# Convert Carrier thermostats to Nest



## flyerii (Aug 15, 2014)

I have a Carrier system in my home, with 2 remote sensors. 1 of these is the "main thermostat" and the other is a remote sensor. These go to a central Carrier control panel, which goes to the HVAC system, with traditional wiring (Y, C, G, Rh, W, etc.).

The sensors have the following:
- V+
- VG
- RS-
- RS+

From reading forums, it appears as if this is the configuration:
- V+: power
- VG: common
- RS-: remote sensor negative
- RS+: remote sensor positive

I know that Carrier uses a proprietary protocol, but am trying to figure out whether I can get a traditionally wired thermostat to work with this Carrier configuration. 

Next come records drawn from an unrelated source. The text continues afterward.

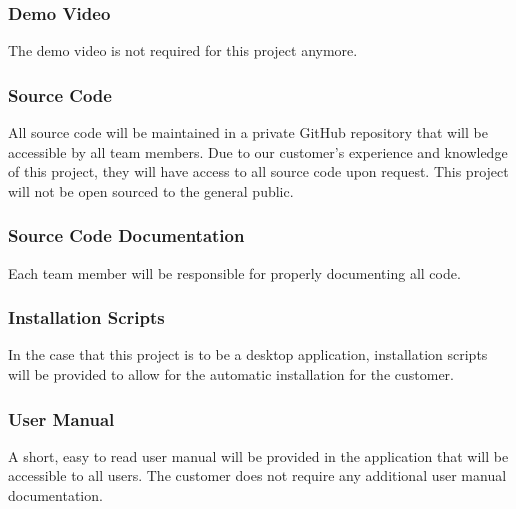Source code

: \subsubsection{Demo Video}
The demo video is not required for this project anymore.

\subsubsection{Source Code}
All source code will be maintained in a private GitHub repository that will be accessible by all team members. Due to our customer's experience and knowledge of this project, they will have access to all source code upon request. This project will not be open sourced to the general public.

\subsubsection{Source Code Documentation}
Each team member will be responsible for properly documenting all code.

\subsubsection{Installation Scripts}
 In the case that this project is to be a desktop application, installation scripts will be provided to allow for the automatic installation for the customer.

\subsubsection{User Manual}
A short, easy to read user manual will be provided in the application that will be accessible to all users. The customer does not require any additional user manual documentation.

I am tempted to try the following:
- V+ --> Rh
- VG --> C 
- RS- --> Y
- RS+ --> W

Not sure if this will work or is prudent. 

Also, my current configuration allows me to turn the fan on & off, but in this 4 wire system, I don't have anything that will go to "G". I'm fine losing this functionality, but not sure if this will cause other issues.

Can someone please advise?


----------



## gregzoll (Dec 25, 2006)

Stick with the Carrier. You will not be able to use the Nest, due to having the remote sensor for your current unit. There are other thermostats that will work with your setup.

What is the model of the Carrier thermostat that you have?


----------



## flyerii (Aug 15, 2014)

I have a Comfort Zone (ZoneCC 2)and a Smart Sensor II.


----------



## HVACTECH96 (Oct 16, 2012)

The zone system you have is not compatable with any other type of aftermarket t- stats.The interface(main stat) and sensors are a comunicating type system.It does not use 24vac to control equipment.The system uses DC signals between interface and zone board.


----------



## flyerii (Aug 15, 2014)

Having done more homework, it looks like I would need to switch out my control board if I want to get WiFi capabilities, which I'm willing to do. Any recommendations? 

Here is a picture of my current board:


----------



## gregzoll (Dec 25, 2006)

Contact your local Carrier dealer. Carrier carries Wifi Thermostats. http://www.carrier.com/homecomfort/en/us/products/controls-and-thermostats/


----------



## flyerii (Aug 15, 2014)

I did. They claimed that the ComfortZone II is not compatible with anything Wifi & that they need to swap out the control board.


----------



## gregzoll (Dec 25, 2006)

flyerii said:


> I did. They claimed that the ComfortZone II is not compatible with anything Wifi & that they need to swap out the control board.


That is correct. You have no other choice with your setup.


----------



## flyerii (Aug 15, 2014)

Does anyone have a recommendation for a different board for me? I'm trying to shift from Carrier's ComfortZone II with a user interface + 1 smart sensor to a standard wired thermostat. So, what I think I need is a board which has the following characteristics:

- Support for 2 zones
- Support for 2 dampeners (with wiring for open, close, common)
- Leaving Air Temp sensor


----------



## HVACTECH96 (Oct 16, 2012)

any zone first (formally trol a temp) will work.zone board can use any brand of stat


----------



## flyerii (Aug 15, 2014)

I just ordered a MMZ3 (control panel) and a ZPS (sensor) from zonefirst.com. They were very helpful going through everything on the phone. Will update this thread on whether this works out or not.


----------



## jcg17 (Oct 16, 2017)

How did this turn out? I'm in a similar predicament so I'm curious if you changed out the control panel. Thanks!


----------